Disturbi del sonno, peggioramento di malattie cardiovascolari e ipertensione, stress, alterazioni del sistema nervoso e tante alte problematiche di salute (più o meno gravi) sono correlate all’inquinamento acustico. Si tratta di un problema sempre più serio, causato soprattutto dal traffico cittadino, dai rumori industriali, dai cantieri, dagli aerei e da tutti gli impianti che producono suoni oltre un certo livello, considerato non direttamente pericoloso di per sé, ma che può alterare il benessere delle persone a medio lungo termine.

In Italia la città più rumorosa, almeno da quanto emerge dalla ricerca Noise Escape Challenge, è Milano, seguita da Lecce e Verona. Nel capoluogo lombardo i decibel sono costantemente al di sopra dei limiti raccomandati dall’Organizzazione mondiale della sanità (Oms), con valori medi che si aggirano sui 65,31 decibel. Le città più virtuose sono invece Torino (49,92 decibel di media), Cremona (51,57) e Venezia (53,69). Dato che il decibel è una scala logaritmica, differenze numeriche piccole in questa quantificazione sono in realtà molto significative in termini di effettiva intensità dei rumori.

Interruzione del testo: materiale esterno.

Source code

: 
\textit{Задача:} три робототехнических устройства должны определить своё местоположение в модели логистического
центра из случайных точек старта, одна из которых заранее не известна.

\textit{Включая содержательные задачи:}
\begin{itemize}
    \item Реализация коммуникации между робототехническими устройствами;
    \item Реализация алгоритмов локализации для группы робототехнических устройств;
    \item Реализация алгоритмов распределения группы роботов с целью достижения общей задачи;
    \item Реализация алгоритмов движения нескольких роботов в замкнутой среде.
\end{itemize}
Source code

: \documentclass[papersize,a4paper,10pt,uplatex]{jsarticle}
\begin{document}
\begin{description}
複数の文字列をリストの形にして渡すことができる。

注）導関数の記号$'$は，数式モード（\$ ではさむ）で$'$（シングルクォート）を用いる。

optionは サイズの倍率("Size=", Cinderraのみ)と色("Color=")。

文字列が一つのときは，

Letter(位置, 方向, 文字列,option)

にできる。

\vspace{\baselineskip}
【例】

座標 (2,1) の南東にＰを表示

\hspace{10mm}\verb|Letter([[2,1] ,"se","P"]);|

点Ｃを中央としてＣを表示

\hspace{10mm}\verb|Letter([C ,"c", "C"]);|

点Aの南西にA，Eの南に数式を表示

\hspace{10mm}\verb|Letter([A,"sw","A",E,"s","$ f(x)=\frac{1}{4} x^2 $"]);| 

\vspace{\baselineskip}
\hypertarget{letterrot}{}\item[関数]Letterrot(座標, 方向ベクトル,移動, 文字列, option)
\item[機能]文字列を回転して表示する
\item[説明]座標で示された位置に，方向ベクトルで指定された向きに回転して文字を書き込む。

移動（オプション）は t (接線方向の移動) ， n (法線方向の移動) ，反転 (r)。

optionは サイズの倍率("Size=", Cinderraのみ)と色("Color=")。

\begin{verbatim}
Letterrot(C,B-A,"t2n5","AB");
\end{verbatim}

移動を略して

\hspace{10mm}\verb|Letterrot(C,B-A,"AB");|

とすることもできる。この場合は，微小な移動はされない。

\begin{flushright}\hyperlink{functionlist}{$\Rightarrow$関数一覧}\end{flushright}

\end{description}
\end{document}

Un rischio per la salute troppo poco considerato

In Europa circa 113 milioni di persone sono sottoposte con continuità a un inquinamento acustico di almeno 55 decibel, il valore massimo raccomandato dall’Agenzia europea per l’ambiente (Eea) per le ore serali e notturne, ossia nei momenti in cui il silenzio è più prezioso per garantire un corretto riposo dopo una giornata di lavoro o studio. In Italia la situazione è peggiore rispetto alla media europea, con una percentuale di persone esposte a livelli di rumore intenso molto elevata.

Il problema, come anticipato, non è costituito da un singolo rumore, ma dall’esposizione continua a suoni fastidiosi e intensi, che non permettono di rilassarsi correttamente e condizionano le attività dell'intera giornata.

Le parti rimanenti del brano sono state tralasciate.